ABOUT THIS TASK:
Where the listing below reaches the line containing "<h2>3. Kapitel.</h2>", start writing out lines exactly, and stop once the line containing "<@pagebreak/>" has been written.

GIVEN INFORMATION:
# # # # #

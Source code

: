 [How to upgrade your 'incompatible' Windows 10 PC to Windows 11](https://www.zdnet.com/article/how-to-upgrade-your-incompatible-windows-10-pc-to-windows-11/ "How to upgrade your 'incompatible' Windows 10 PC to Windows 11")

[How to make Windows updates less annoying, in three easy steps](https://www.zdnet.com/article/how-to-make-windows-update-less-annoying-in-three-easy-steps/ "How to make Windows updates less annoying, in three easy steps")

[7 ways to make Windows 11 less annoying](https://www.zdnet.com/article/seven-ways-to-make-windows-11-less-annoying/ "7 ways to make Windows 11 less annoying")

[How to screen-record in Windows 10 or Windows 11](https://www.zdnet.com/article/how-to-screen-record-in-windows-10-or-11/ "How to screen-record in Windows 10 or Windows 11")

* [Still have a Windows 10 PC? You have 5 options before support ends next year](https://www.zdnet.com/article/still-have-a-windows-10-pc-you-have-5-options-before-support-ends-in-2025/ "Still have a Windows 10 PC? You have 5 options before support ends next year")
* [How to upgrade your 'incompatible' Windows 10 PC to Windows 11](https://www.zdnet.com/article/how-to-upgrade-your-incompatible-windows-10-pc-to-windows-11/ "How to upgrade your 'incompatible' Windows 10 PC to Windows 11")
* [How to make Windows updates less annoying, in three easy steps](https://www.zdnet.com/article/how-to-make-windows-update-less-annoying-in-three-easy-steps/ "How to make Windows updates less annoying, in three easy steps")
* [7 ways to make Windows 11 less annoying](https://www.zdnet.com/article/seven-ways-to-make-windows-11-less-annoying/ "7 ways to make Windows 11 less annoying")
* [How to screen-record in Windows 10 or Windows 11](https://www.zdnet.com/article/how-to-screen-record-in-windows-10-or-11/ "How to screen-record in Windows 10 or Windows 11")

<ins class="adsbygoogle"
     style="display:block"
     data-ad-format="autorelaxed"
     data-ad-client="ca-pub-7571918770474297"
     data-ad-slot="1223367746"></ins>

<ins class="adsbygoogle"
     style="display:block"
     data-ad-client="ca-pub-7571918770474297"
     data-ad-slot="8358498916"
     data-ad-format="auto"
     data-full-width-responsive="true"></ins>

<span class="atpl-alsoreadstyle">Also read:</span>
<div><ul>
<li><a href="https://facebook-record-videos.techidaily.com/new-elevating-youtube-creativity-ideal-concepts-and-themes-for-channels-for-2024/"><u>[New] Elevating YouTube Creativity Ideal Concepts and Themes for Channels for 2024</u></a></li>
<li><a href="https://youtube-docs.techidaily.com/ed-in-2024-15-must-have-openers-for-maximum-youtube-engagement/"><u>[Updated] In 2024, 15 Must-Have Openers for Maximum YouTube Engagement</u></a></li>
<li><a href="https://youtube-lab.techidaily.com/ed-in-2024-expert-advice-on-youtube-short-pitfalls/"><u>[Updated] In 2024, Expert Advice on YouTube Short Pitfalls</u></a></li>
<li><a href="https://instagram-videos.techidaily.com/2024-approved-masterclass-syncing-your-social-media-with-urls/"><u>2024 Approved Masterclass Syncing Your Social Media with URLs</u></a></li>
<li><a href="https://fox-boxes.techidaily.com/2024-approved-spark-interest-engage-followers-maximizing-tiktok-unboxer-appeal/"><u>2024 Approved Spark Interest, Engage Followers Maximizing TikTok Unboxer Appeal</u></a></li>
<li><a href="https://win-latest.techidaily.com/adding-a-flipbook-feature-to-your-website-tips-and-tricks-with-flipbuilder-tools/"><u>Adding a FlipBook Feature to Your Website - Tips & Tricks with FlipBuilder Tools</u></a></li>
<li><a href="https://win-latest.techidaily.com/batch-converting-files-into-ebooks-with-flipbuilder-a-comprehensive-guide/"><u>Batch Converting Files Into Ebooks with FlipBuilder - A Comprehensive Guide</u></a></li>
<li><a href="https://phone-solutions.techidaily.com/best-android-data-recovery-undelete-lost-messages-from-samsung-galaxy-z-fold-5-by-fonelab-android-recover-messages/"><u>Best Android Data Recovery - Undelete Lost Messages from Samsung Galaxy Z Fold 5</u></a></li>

# # # # #

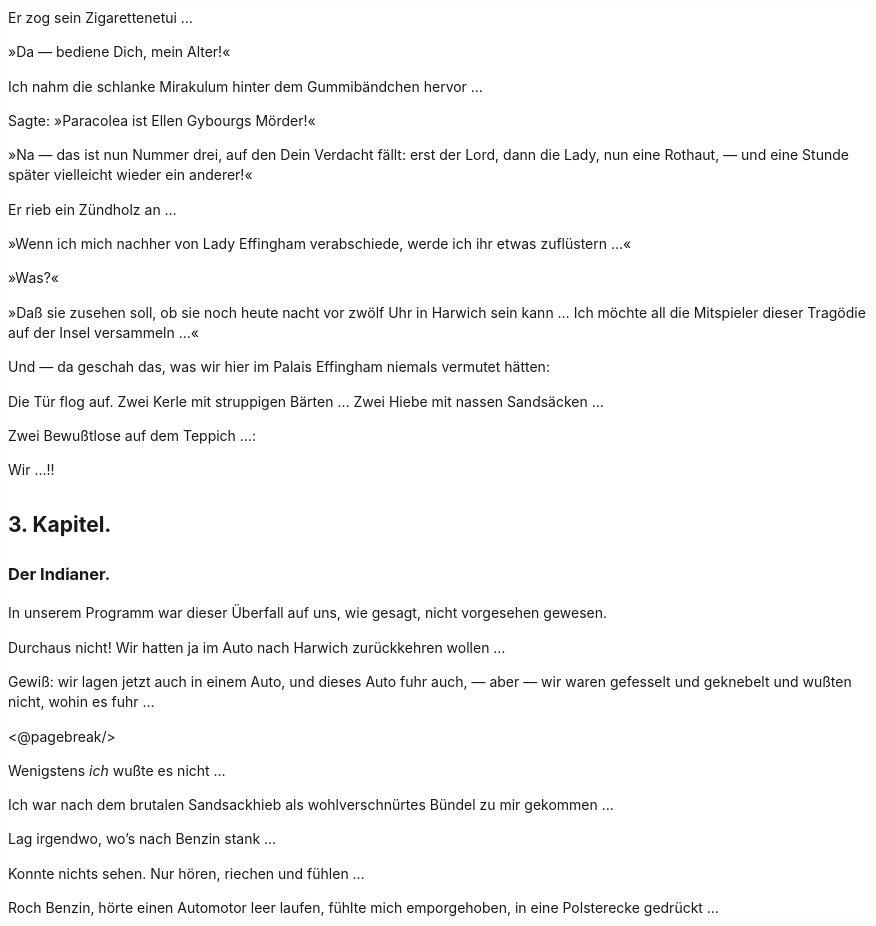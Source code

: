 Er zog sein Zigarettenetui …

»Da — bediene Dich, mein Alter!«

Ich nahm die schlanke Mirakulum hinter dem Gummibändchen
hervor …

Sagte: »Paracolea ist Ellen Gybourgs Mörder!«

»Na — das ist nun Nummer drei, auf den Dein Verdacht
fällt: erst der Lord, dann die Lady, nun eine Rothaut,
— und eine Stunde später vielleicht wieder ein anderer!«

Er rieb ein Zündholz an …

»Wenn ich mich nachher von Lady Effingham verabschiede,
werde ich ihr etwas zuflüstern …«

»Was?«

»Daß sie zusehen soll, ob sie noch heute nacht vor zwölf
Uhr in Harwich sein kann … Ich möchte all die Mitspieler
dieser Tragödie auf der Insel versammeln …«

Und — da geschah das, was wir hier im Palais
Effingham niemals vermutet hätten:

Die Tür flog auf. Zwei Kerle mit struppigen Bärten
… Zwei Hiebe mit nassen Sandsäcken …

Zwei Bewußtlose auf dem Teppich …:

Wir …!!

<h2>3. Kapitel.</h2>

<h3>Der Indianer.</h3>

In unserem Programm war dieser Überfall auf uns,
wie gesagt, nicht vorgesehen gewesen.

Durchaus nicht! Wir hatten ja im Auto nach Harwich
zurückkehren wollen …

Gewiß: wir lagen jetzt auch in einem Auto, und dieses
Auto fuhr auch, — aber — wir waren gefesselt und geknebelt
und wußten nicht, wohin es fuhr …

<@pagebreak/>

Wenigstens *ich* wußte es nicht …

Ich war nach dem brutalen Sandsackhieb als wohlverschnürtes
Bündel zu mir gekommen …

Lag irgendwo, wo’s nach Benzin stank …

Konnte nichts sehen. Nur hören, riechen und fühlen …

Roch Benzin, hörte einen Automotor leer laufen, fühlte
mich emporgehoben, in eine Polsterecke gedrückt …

# # # # #

YOUR SOLUTION:
<h2>3. Kapitel.</h2>

<h3>Der Indianer.</h3>

In unserem Programm war dieser Überfall auf uns,
wie gesagt, nicht vorgesehen gewesen.

Durchaus nicht! Wir hatten ja im Auto nach Harwich
zurückkehren wollen …

Gewiß: wir lagen jetzt auch in einem Auto, und dieses
Auto fuhr auch, — aber — wir waren gefesselt und geknebelt
und wußten nicht, wohin es fuhr …

<@pagebreak/>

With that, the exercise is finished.